Pertama, karena di hari itu, jamaah haji dari seluruh dunia sedang berkumpul di padang Arafah untuk melaksanakan prosesi paling utama dalam haji, yakni wukuf. Disyariatkannya kurban menjadi alasan kedua. Dan yang terakhir, kesunahan bertakbir pada saat Idul Adha yang sampai empat hari jauh lebih lama dibanding ketika Idul Fitri yang hanya dari malam hingga pagi lebaran.

Hal ini mungkin kurang begitu terasa di Indonesia yang terbiasa merayakan Idul Fitri jauh lebih meriah ketimbang Idul Adha. Namun ini bisa dibuktikan jika kita melihat perayaan hari raya di Mesir dan Negara Timur Tengah lainnya. yang membedakan Idul Fitri dengan hari-hari lain hanyalah salat id di pagi hari. Setelahnya, kehidupan berjalan seperti biasanya.
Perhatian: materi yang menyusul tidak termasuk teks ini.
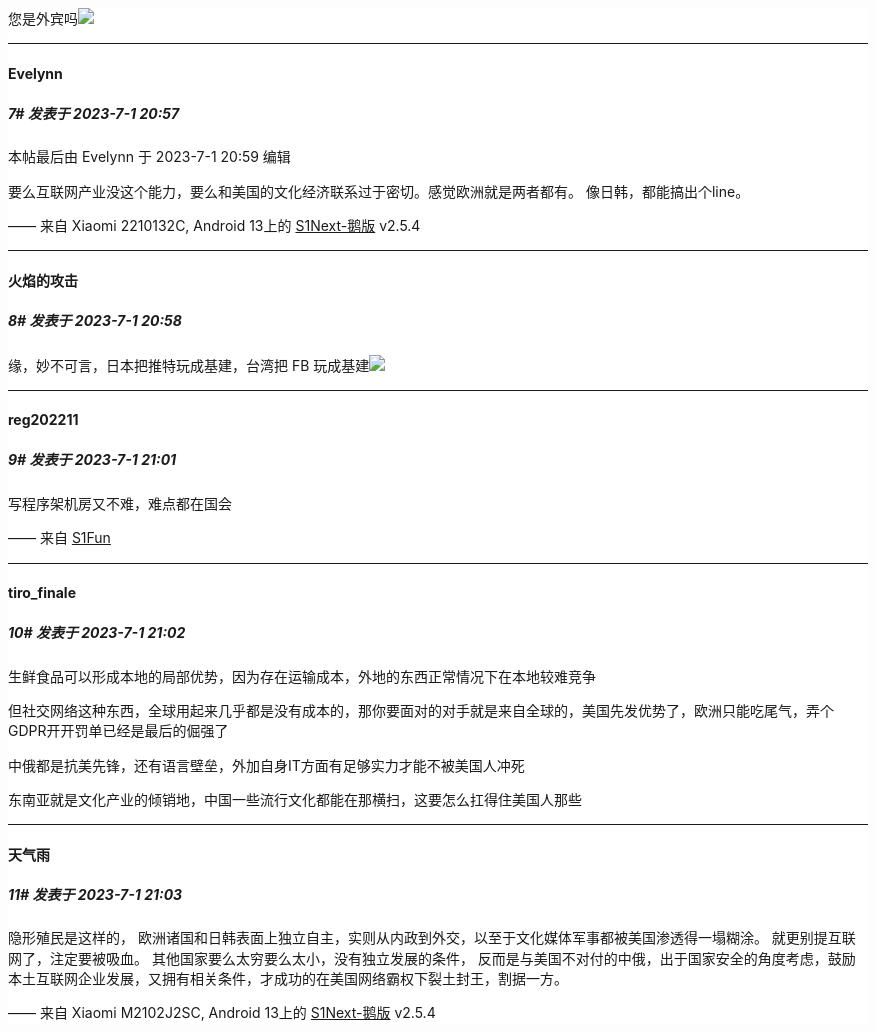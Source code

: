 您是外宾吗<img src="https://static.saraba1st.com/image/smiley/face2017/067.png" referrerpolicy="no-referrer">

*****

####  Evelynn  
##### 7#       发表于 2023-7-1 20:57

 本帖最后由 Evelynn 于 2023-7-1 20:59 编辑 

要么互联网产业没这个能力，要么和美国的文化经济联系过于密切。感觉欧洲就是两者都有。
像日韩，都能搞出个line。

—— 来自 Xiaomi 2210132C, Android 13上的 [S1Next-鹅版](https://github.com/ykrank/S1-Next/releases) v2.5.4

*****

####  火焰的攻击  
##### 8#       发表于 2023-7-1 20:58

缘，妙不可言，日本把推特玩成基建，台湾把 FB 玩成基建<img src="https://static.saraba1st.com/image/smiley/face2017/067.png" referrerpolicy="no-referrer">

*****

####  reg202211  
##### 9#       发表于 2023-7-1 21:01

写程序架机房又不难，难点都在国会

—— 来自 [S1Fun](https://s1fun.koalcat.com)

*****

####  tiro_finale  
##### 10#       发表于 2023-7-1 21:02

生鲜食品可以形成本地的局部优势，因为存在运输成本，外地的东西正常情况下在本地较难竞争

但社交网络这种东西，全球用起来几乎都是没有成本的，那你要面对的对手就是来自全球的，美国先发优势了，欧洲只能吃尾气，弄个GDPR开开罚单已经是最后的倔强了

中俄都是抗美先锋，还有语言壁垒，外加自身IT方面有足够实力才能不被美国人冲死

东南亚就是文化产业的倾销地，中国一些流行文化都能在那横扫，这要怎么扛得住美国人那些

*****

####  天气雨  
##### 11#       发表于 2023-7-1 21:03

隐形殖民是这样的，
欧洲诸国和日韩表面上独立自主，实则从内政到外交，以至于文化媒体军事都被美国渗透得一塌糊涂。
就更别提互联网了，注定要被吸血。
其他国家要么太穷要么太小，没有独立发展的条件，
反而是与美国不对付的中俄，出于国家安全的角度考虑，鼓励本土互联网企业发展，又拥有相关条件，才成功的在美国网络霸权下裂土封王，割据一方。

—— 来自 Xiaomi M2102J2SC, Android 13上的 [S1Next-鹅版](https://github.com/ykrank/S1-Next/releases) v2.5.4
Namun ketika Idul Adha, semua orang merayakannya dengan meriah. Pulang ke kampung halaman, mengunjungi sanak saudara, mengadakan pesta makan, dan kegiatan-kegiatan lain yang membuat hari itu terasa begitu spesial dibanding hari-hari biasanya. Sesuai namanya, Raya Agung (Besar), memang sudah sepantasnya Idul Adha dirayakan lebih meriah dari Idul Fitri.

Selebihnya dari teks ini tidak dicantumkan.